'''

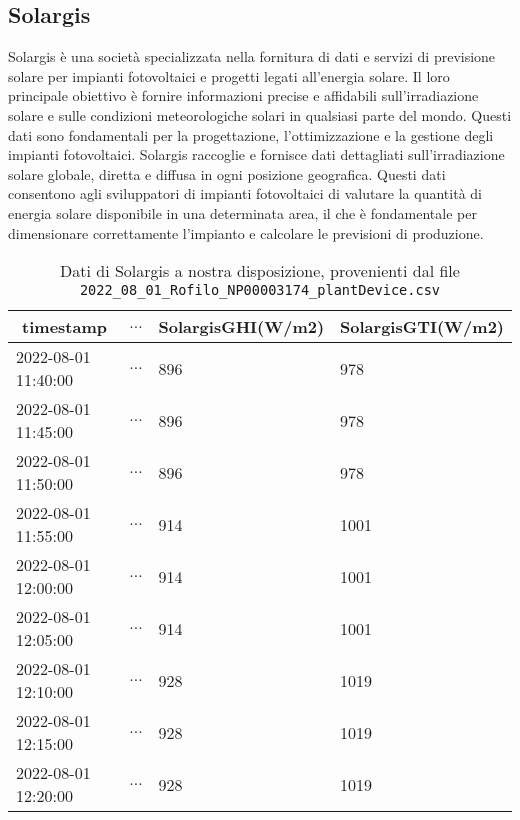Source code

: \subsection{Solargis}
Solargis è una società specializzata nella fornitura di dati e servizi di
previsione solare per impianti fotovoltaici e progetti legati all'energia
solare. Il loro principale obiettivo è fornire informazioni precise e affidabili
sull'irradiazione solare e sulle condizioni meteorologiche solari in qualsiasi
parte del mondo. Questi dati sono fondamentali per la progettazione,
l'ottimizzazione e la gestione degli impianti fotovoltaici.
Solargis raccoglie e fornisce dati dettagliati
sull'irradiazione solare globale, diretta e diffusa in ogni posizione
geografica. Questi dati consentono agli sviluppatori di impianti fotovoltaici di
valutare la quantità di energia solare disponibile in una determinata area, il
che è fondamentale per dimensionare correttamente l'impianto e calcolare le
previsioni di produzione.

\begin{table}[H]
	\begin{center}
		\begin{tabular}[c]{l|l|l|l}
			\hline
			\multicolumn{1}{c|}{\textbf{timestamp}}         &
			\multicolumn{1}{c|}{\textbf{$\ldots$}}          &
			\multicolumn{1}{c|}{\textbf{SolargisGHI(W/m2)}} &
			\multicolumn{1}{c}{\textbf{SolargisGTI(W/m2)}}                          \\
			\hline
			2022-08-01 11:40:00                             & $\ldots$ & 896 & 978  \\
			2022-08-01 11:45:00                             & $\ldots$ & 896 & 978  \\
			2022-08-01 11:50:00                             & $\ldots$ & 896 & 978  \\
			2022-08-01 11:55:00                             & $\ldots$ & 914 & 1001 \\
			2022-08-01 12:00:00                             & $\ldots$ & 914 & 1001 \\
			2022-08-01 12:05:00                             & $\ldots$ & 914 & 1001 \\
			2022-08-01 12:10:00                             & $\ldots$ & 928 & 1019 \\
			2022-08-01 12:15:00                             & $\ldots$ & 928 & 1019 \\
			2022-08-01 12:20:00                             & $\ldots$ & 928 & 1019 \\

			\hline
		\end{tabular}
		\caption{Dati di Solargis a nostra disposizione, provenienti dal file
			\texttt{2022\_08\_01\_Rofilo\_NP00003174\_plantDevice.csv}}\label{tab:solargis}
	\end{center}
\end{table}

'''

PROBLEM STATEMENT
Without any pictures, reproduce the lines from the first one in the material through the line that has "geografica. Questi dati", exactly as they appear.

EXERCISE RESPONSE
Source code

: \subsection{Solargis}
Solargis è una società specializzata nella fornitura di dati e servizi di
previsione solare per impianti fotovoltaici e progetti legati all'energia
solare. Il loro principale obiettivo è fornire informazioni precise e affidabili
sull'irradiazione solare e sulle condizioni meteorologiche solari in qualsiasi
parte del mondo. Questi dati sono fondamentali per la progettazione,
l'ottimizzazione e la gestione degli impianti fotovoltaici.
Solargis raccoglie e fornisce dati dettagliati
sull'irradiazione solare globale, diretta e diffusa in ogni posizione
geografica. Questi dati consentono agli sviluppatori di impianti fotovoltaici di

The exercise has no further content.